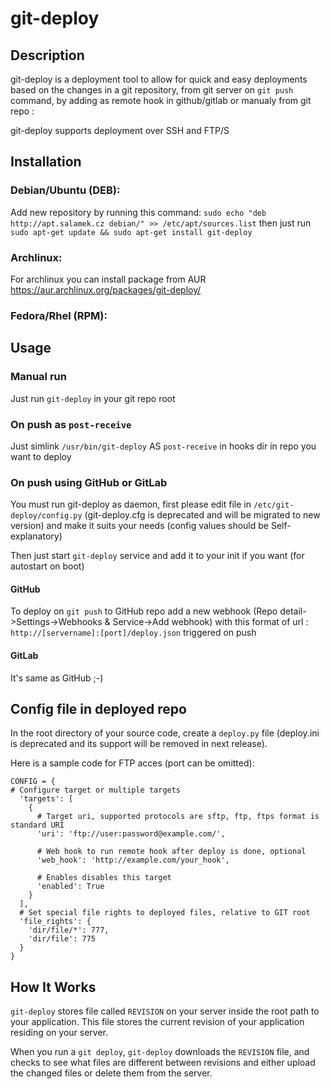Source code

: # git-deploy

## Description

git-deploy is a deployment tool to allow for quick and easy deployments based on
the changes in a git repository, from git server on `git push` command, by adding as remote hook in github/gitlab or manualy from git repo :

git-deploy supports deployment over SSH and FTP/S

## Installation

### Debian/Ubuntu (DEB):

Add new repository by running this command: `sudo echo "deb http://apt.salamek.cz debian/" >> /etc/apt/sources.list` then just run `sudo apt-get update && sudo apt-get install git-deploy`

### Archlinux:

For archlinux you can install package from AUR https://aur.archlinux.org/packages/git-deploy/

### Fedora/Rhel (RPM):

## Usage

### Manual run

Just run `git-deploy` in your git repo root

### On push as `post-receive`

Just simlink `/usr/bin/git-deploy` AS `post-receive` in hooks dir in repo you want to deploy

### On push using GitHub or GitLab

You must run git-deploy as daemon, first please edit file in `/etc/git-deploy/config.py` (git-deploy.cfg is deprecated and will be migrated to new version) and make it suits your needs (config values should be Self-explanatory)

Then just start `git-deploy` service and add it to your init if you want (for autostart on boot)

#### GitHub

To deploy on `git push` to GitHub repo add a new webhook (Repo detail->Settings->Webhooks & Service->Add webhook) with this format of url : `http://[servername]:[port]/deploy.json` triggered on push

#### GitLab

It's same as GitHub ;-)


## Config file in deployed repo

In the root directory of your source code, create a <code>deploy.py</code> file (deploy.ini is deprecated and its support will be removed in next release).

Here is a sample code for FTP acces (port can be omitted):

    CONFIG = {
    # Configure target or multiple targets
      'targets': [
        {
          # Target uri, supported protocols are sftp, ftp, ftps format is standard URI
          'uri': 'ftp://user:password@example.com/',

          # Web hook to run remote hook after deploy is done, optional
          'web_hook': 'http://example.com/your_hook',

          # Enables disables this target
          'enabled': True
        }
      ],
      # Set special file rights to deployed files, relative to GIT root
      'file_rights': {
        'dir/file/*': 777,
        'dir/file': 775
      }
    }

## How It Works

`git-deploy` stores file called `REVISION` on your server inside the root path to your application.
This file stores the current revision of your application residing on your server.

When you run a `git deploy`, `git-deploy` downloads the `REVISION` file, and checks to see what
files are different between revisions and either upload the changed files or delete them from the server.
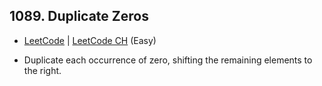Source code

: ## 1089. Duplicate Zeros

-  [LeetCode](https://leetcode.com/problems/duplicate-zeros/) | [LeetCode CH](https://leetcode.cn/problems/duplicate-zeros/) (Easy)

-   Duplicate each occurrence of zero, shifting the remaining elements to the right.
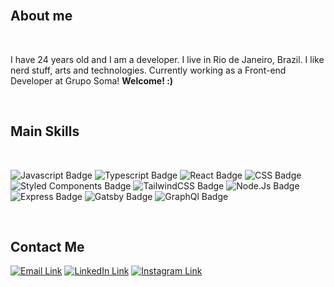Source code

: <br>

## About me

<br>
<p>I have 24 years old and I am a developer. I live in Rio de Janeiro, Brazil. I like nerd stuff, arts and technologies. Currently working as a Front-end Developer at Grupo Soma! <strong>Welcome! :)</strong> </p>
<br>

## Main Skills

<br>
<p align="left">

<img src="https://img.shields.io/badge/JavaScript-F7DF1E?style=for-the-badge&logo=javascript&logoColor=black"  alt="Javascript Badge"/>
<img src="https://img.shields.io/badge/TypeScript-007ACC?style=for-the-badge&logo=typescript&logoColor=white" alt="Typescript Badge"/>
<img src="https://img.shields.io/badge/React-20232A?style=for-the-badge&logo=react&logoColor=61DAF" alt="React Badge"/>
<img src="https://img.shields.io/badge/CSS3-1572B6?style=for-the-badge&logo=css3&logoColor=white" alt="CSS Badge"/>
<img src="https://img.shields.io/badge/styled--components-DB7093?style=for-the-badge&logo=styled-components&logoColor=white" alt="Styled Components Badge"/>
<img src="https://img.shields.io/badge/tailwindcss-%2338B2AC.svg?style=for-the-badge&logo=tailwind-css&logoColor=white" alt="TailwindCSS Badge"/>
<img src="https://img.shields.io/badge/Node.js-43853D?style=for-the-badge&logo=node.js&logoColor=white"  alt="Node.Js Badge"/>
<img src="https://img.shields.io/badge/Express.js-404D59?style=for-the-badge&logo=express&logoColor=white" alt="Express Badge" />
<img src="https://img.shields.io/badge/Gatsby-%23663399.svg?style=for-the-badge&logo=gatsby&logoColor=white" alt="Gatsby Badge" />
<img src="https://img.shields.io/badge/-GraphQL-E10098?style=for-the-badge&logo=graphql&logoColor=white" alt="GraphQl Badge"/>

</p><br>

## Contact Me

<p align="left">

<a href="mailto:eduardapterra98@gmail.com"><img src="https://img.shields.io/badge/Gmail-D14836?style=for-the-badge&logo=gmail&logoColor=white" alt="Email Link"/></a>
<a href="https://www.linkedin.com/in/eduarda-terra-65a38119b/"><img src="https://img.shields.io/badge/LinkedIn-0077B5?style=for-the-badge&logo=linkedin&logoColor=white&link=https://www.linkedin.com/in/eduarda-terra-65a38119b/" alt="LinkedIn Link"/></a>
<a href="https://www.instagram.com/eduardaterra/"><img src="https://img.shields.io/badge/Instagram-E4405F?style=for-the-badge&logo=instagram&logoColor=white&link=https://www.instagram.com/eduardaterra/" alt="Instagram Link"/></a>

</p>
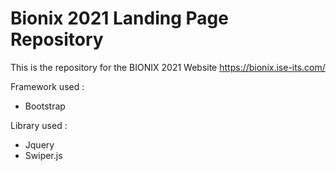# Bionix 2021 Landing Page Repository

This is the repository for the BIONIX 2021 Website
https://bionix.ise-its.com/

Framework used :
- Bootstrap

Library used :
- Jquery
- Swiper.js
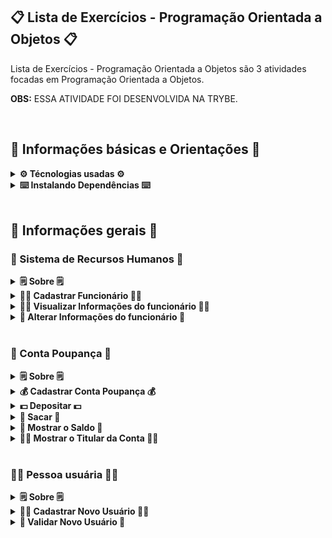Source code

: ## 📋 Lista de Exercícios - Programação Orientada a Objetos 📋

Lista de Exercícios - Programação Orientada a Objetos são 3 atividades focadas em Programação Orientada a Objetos. 

<strong>OBS:</strong> ESSA ATIVIDADE FOI DESENVOLVIDA NA TRYBE.

<br>

## 📑 Informações básicas e Orientações 📑

<details>
  <summary><strong>⚙️ Técnologias usadas ⚙️</strong></summary><br>

* Java;
* Maven;
</details>

<details>
  <summary><strong>⌨️ Instalando Dependências ⌨️</strong></summary><br>

Execute: `maven install`
</details>
<!--
<details>
  <summary><strong>🛠 Executando Testes 🛠</strong></summary><br>
  
  Para executar todos os testes basta rodar o comando: `mvn test`
  
  Para executar apenas uma classe de testes: `mvn test -Dtest="TestClassName"`
</details>
-->

<br>

## 👥 Informações gerais 👥

### 💼 Sistema de Recursos Humanos 💼️

<details>
    <summary><strong>🗒️ Sobre 🗒️</strong></summary>

A classe `PessoaFuncionaria` é focada em cadastrar funcionários, ver e alterar as informações cadastradas. São elas: nome completo, cpf, endereço e salário.

</details>

<details>
  <summary><strong>💁‍♀️ Cadastrar Funcionário 💁‍♀️</strong></summary><br>

Para cadastrar um funcionário deve chamar a classe `PessoaFuncionaria` mandando os seguintes parâmetros:
1. `nomeCompleto` é o nome completo do funcionário e é do tipo `String`;
2. `cpf` é o cpf do funcionário e é do tipo `String`;
3. `endereco` é o endereço do funcionário e é do tipo `String`;
4. `salario` é o salário do funcionário e é do tipo `double`.

</details>
<details>
<summary><strong>💁‍♂️ Visualizar Informações do funcionário 💁‍♂️</strong></summary>

Para visualizar as informações do funcionário que você criou, pegue o funcionário que você acabou de criar e acesse o `getter`.
1. `getNomeCompleto()` retornará `Nome completo`;
2. `getCpf()` retornará `CPF`;
3. `getEndereco()` retornará `Endereço`;
4. `getSalario()` retornará `Salário`;

</details>
<details>
<summary><strong>💁 Alterar Informações do funcionário 💁</strong></summary>

Para alterar as informações do funcionário que você criou, pegue o funcionário que você acabou de criar e acesse o `setter`.
1. `setNomeCompleto()` altera o `Nome completo` e precisa enviar um parâmetro tipo `String`;
2. `setEndereco()` altera o `Endereço` e precisa enviar um parâmetro tipo `String`;
3. `setSalario()` altera o `Salário` e precisa enviar um parâmetro tipo `double`;

<strong>OBS:</strong> O `CPF` NÃO PODE SER ALTERADO.
</details>

<br>

### 🏦 Conta Poupança 🏦

<details>
    <summary><strong>🗒️ Sobre 🗒️</strong></summary>

A classe `ContaPoupanca` é focada em criar uma conta poupança, sacar, depositar, mostrar o saldo da conta e mostrar o nome do dono da conta.

</details>
<details>
<summary><strong>💰 Cadastrar Conta Poupança 💰</strong></summary>

Para cadastrar uma conta poupança deve chamar a classe `ContaPoupanca` mandando os parâmetros:
1. `titularConta` é o nome do dono da conta e é do tipo `String`;
2. `saldo` é o valor em dinheiro que a conta possui e é do tipo `double`.

</details>
<details>
<summary><strong>💵 Depositar 💵</strong></summary>

Para depositar, deve chamar a função `depositar()` utilizando a conta criada, mandando o valor que gostaria de depositar que deve ser do tipo `double`. O código irá somar com o saldo da conta.

</details>
<details>
<summary><strong>💸 Sacar 💸</strong></summary>

Para sacar, deve chamar a função `sacar()` utilizando a conta criada, mandando o valor que gostaria de depositar que deve ser do tipo `double`. O código irá subtrair com o saldo da conta.

</details>

<details>
<summary><strong>🧾 Mostrar o Saldo 🧾</strong></summary>

Para mostrar o saldo, deve chamar a função `mostrarSaldo()` utilizando a conta criada.

</details>
<details>
<summary><strong>🧑‍💼 Mostrar o Titular da Conta 🧑‍💼</strong></summary>

Para mostrar o nome do titular da conta, deve chamar a função `mostrarTitularConta()` utilizando a conta criada.

</details>

<br>

### 🕵️‍♂️ Pessoa usuária 🕵️‍♂️

<details>
    <summary><strong>🗒️ Sobre 🗒️</strong></summary>

A classe `Pessoa` possui 2 atributos `protegidos`: `nome` e `sobrenome`.

A classe `PessoaUsuaria` extende a classe `Pessoa` e é focada em validar se `nome` e `sobrenome` do novo usuário são válidos ou não.

</details>

<details>
    <summary><strong>🙆‍♀️ Cadastrar Novo Usuário 🙆‍♀️</strong></summary>

Para cadastrar uma nova pessoa usuária deve chamar a classe `PessoaUsuaria` mandando os parâmetros:
1. `nome` é o nome do usuário e é do tipo `String`;
2. `sobrenome` é o sobrenome do usuário e é do tipo `String`.

</details>

<details>
    <summary><strong>🙆 Validar Novo Usuário 🙆</strong></summary>

Para validar o novo usuário, deve chamar a função `getPessoaUsuaria()` utilizando a pessoa usuária criada.
* Caso o usuário seja inválido(alguns dos atributos seja null ou uma String vazia), a mensagem que receberá será: `Pessoa usuária inválida`.
* Se for válida, a mensagem será  nome.sobrenome. **Exemplo:** `milena.suzumura`

</details>
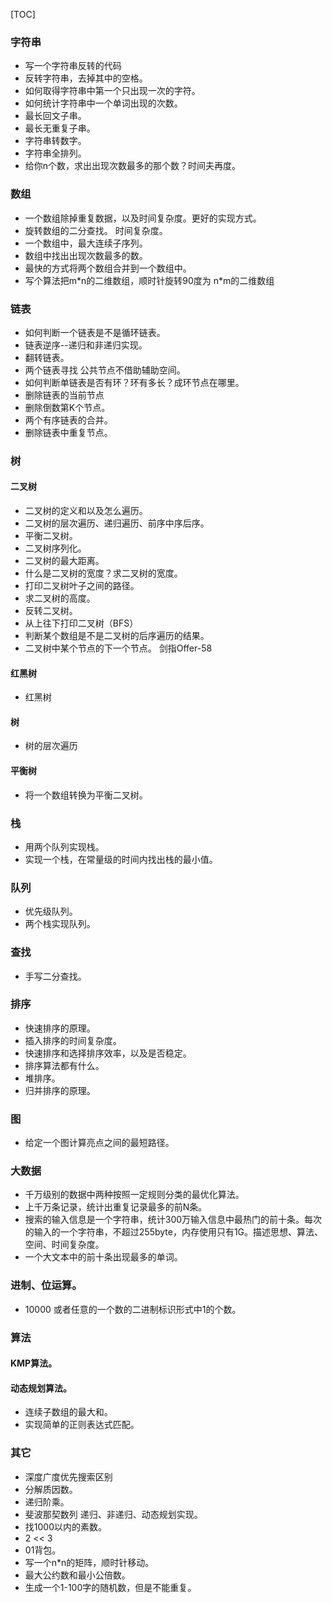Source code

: [TOC]

### 字符串

* 写一个字符串反转的代码
* 反转字符串，去掉其中的空格。
* 如何取得字符串中第一个只出现一次的字符。
* 如何统计字符串中一个单词出现的次数。
* 最长回文子串。
* 最长无重复子串。
* 字符串转数字。
* 字符串全排列。
* 给你n个数，求出出现次数最多的那个数？时间夫再度。


### 数组

* 一个数组除掉重复数据，以及时间复杂度。更好的实现方式。
* 旋转数组的二分查找。 时间复杂度。
* 一个数组中，最大连续子序列。
* 数组中找出出现次数最多的数。
* 最快的方式将两个数组合并到一个数组中。
* 写个算法把m*n的二维数组，顺时针旋转90度为 n\*m的二维数组

### 链表

* 如何判断一个链表是不是循环链表。
* 链表逆序--递归和非递归实现。
* 翻转链表。
* 两个链表寻找 公共节点不借助辅助空间。
* 如何判断单链表是否有环？环有多长？成环节点在哪里。
* 删除链表的当前节点
* 删除倒数第K个节点。
* 两个有序链表的合并。
* 删除链表中重复节点。

### 树

#### 二叉树

* 二叉树的定义和以及怎么遍历。
* 二叉树的层次遍历、递归遍历、前序中序后序。
* 平衡二叉树。
* 二叉树序列化。
* 二叉树的最大距离。
* 什么是二叉树的宽度？求二叉树的宽度。
* 打印二叉树叶子之间的路径。
* 求二叉树的高度。
* 反转二叉树。
* 从上往下打印二叉树（BFS）
* 判断某个数组是不是二叉树的后序遍历的结果。
* 二叉树中某个节点的下一个节点。 剑指Offer-58

#### 红黑树

* 红黑树

#### 树

* 树的层次遍历

#### 平衡树

* 将一个数组转换为平衡二叉树。

### 栈

* 用两个队列实现栈。
* 实现一个栈，在常量级的时间内找出栈的最小值。

### 队列

* 优先级队列。
* 两个栈实现队列。

### 查找

* 手写二分查找。

### 排序

* 快速排序的原理。
* 插入排序的时间复杂度。
* 快速排序和选择排序效率，以及是否稳定。
* 排序算法都有什么。
* 堆排序。
* 归并排序的原理。


### 图

* 给定一个图计算亮点之间的最短路径。


### 大数据

* 千万级别的数据中两种按照一定规则分类的最优化算法。
* 上千万条记录，统计出重复记录最多的前N条。
* 搜索的输入信息是一个字符串，统计300万输入信息中最热门的前十条。每次的输入的一个字符串，不超过255byte，内存使用只有1G。描述思想、算法、空间、时间复杂度。
* 一个大文本中的前十条出现最多的单词。


### 进制、位运算。

* 10000 或者任意的一个数的二进制标识形式中1的个数。


### 算法

#### KMP算法。

#### 动态规划算法。

* 连续子数组的最大和。
* 实现简单的正则表达式匹配。

### 其它

* 深度广度优先搜索区别
* 分解质因数。
* 递归阶乘。
* 斐波那契数列 递归、非递归、动态规划实现。
* 找1000以内的素数。
* 2 << 3
* 01背包。
* 写一个n*n的矩阵，顺时针移动。
* 最大公约数和最小公倍数。
* 生成一个1-100字的随机数，但是不能重复。
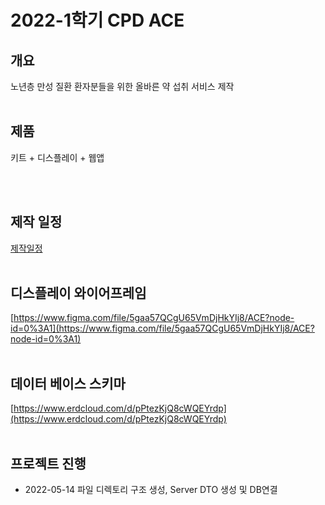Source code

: # 2022-1학기 CPD ACE

## 개요

노년층 만성 질환 환자분들을 위한 올바른 약 섭취 서비스 제작
<br/><br/>
## 제품

키트 + 디스플레이  + 웹앱

<br/><br/>
## 제작 일정


[제작일정](https://www.notion.so/f7e4edbade934d989d901cf52a58e419)
<br/><br/>
## 디스플레이 와이어프레임


[https://www.figma.com/file/5gaa57QCgU65VmDjHkYIj8/ACE?node-id=0%3A1](https://www.figma.com/file/5gaa57QCgU65VmDjHkYIj8/ACE?node-id=0%3A1)
<br/><br/>
## 데이터 베이스 스키마

[https://www.erdcloud.com/d/pPtezKjQ8cWQEYrdp](https://www.erdcloud.com/d/pPtezKjQ8cWQEYrdp)
<br/><br/>
## 프로젝트 진행
- 2022-05-14 파일 디렉토리 구조 생성, Server DTO 생성 및 DB연결
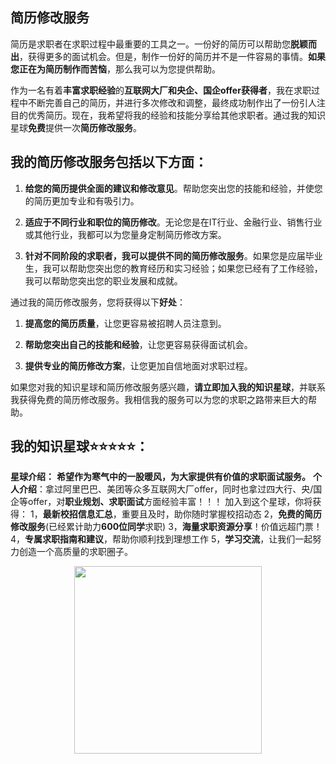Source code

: ## 简历修改服务

简历是求职者在求职过程中最重要的工具之一。一份好的简历可以帮助您**脱颖而出**，获得更多的面试机会。但是，制作一份好的简历并不是一件容易的事情。**如果您正在为简历制作而苦恼**，那么我可以为您提供帮助。

作为一名有着**丰富求职经验**的**互联网大厂和央企、国企offer获得者**，我在求职过程中不断完善自己的简历，并进行多次修改和调整，最终成功制作出了一份引人注目的优秀简历。现在，我希望将我的经验和技能分享给其他求职者。通过我的知识星球**免费**提供一次**简历修改服务**。

## 我的简历修改服务包括以下方面：

1. **给您的简历提供全面的建议和修改意见**。帮助您突出您的技能和经验，并使您的简历更加专业和有吸引力。

2. **适应于不同行业和职位的简历修改**。无论您是在IT行业、金融行业、销售行业或其他行业，我都可以为您量身定制简历修改方案。

3. **针对不同阶段的求职者，我可以提供不同的简历修改服务**。如果您是应届毕业生，我可以帮助您突出您的教育经历和实习经验；如果您已经有了工作经验，我可以帮助您突出您的职业发展和成就。

通过我的简历修改服务，您将获得以下**好处**：

1. **提高您的简历质量**，让您更容易被招聘人员注意到。

2. **帮助您突出自己的技能和经验**，让您更容易获得面试机会。

3. **提供专业的简历修改方案**，让您更加自信地面对求职过程。

如果您对我的知识星球和简历修改服务感兴趣，**请立即加入我的知识星球**，并联系我获得免费的简历修改服务。我相信我的服务可以为您的求职之路带来巨大的帮助。

## 我的知识星球⭐⭐⭐⭐⭐：
**星球介绍：**
**希望作为寒气中的一股暖风，为大家提供有价值的求职面试服务。**
**个人介绍**：拿过阿里巴巴、美团等众多互联网大厂offer，同时也拿过四大行、央/国企等offer，对**职业规划、求职面试**方面经验丰富！！！
加入到这个星球，你将获得：
1，**最新校招信息汇总**，重要且及时，助你随时掌握校招动态
2，**免费的简历修改服务**(已经累计助力**600位同学**求职)
3，**海量求职资源分享**！价值远超门票！
4，**专属求职指南和建议**，帮助你顺利找到理想工作
5，**学习交流**，让我们一起努力创造一个高质量的求职圈子。

<div align="center">
    <p>
        <a href="https://github.com/wuyoueeee/CS_Job_Guide" target="_blank">
            <img src="https://cs-job-guide.oss-cn-beijing.aliyuncs.com/image/%E6%B5%B7%E6%8A%A5%20(2).png" width="300" />
        </a>
    </p>
</div>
+++
This exercise requires the lines of the entries containing the string "ContaPoupanca".

A classe `ContaPoupanca` é focada em criar uma conta poupança, sacar, depositar, mostrar o saldo da conta e mostrar o nome do dono da conta.
Para cadastrar uma conta poupança deve chamar a classe `ContaPoupanca` mandando os parâmetros:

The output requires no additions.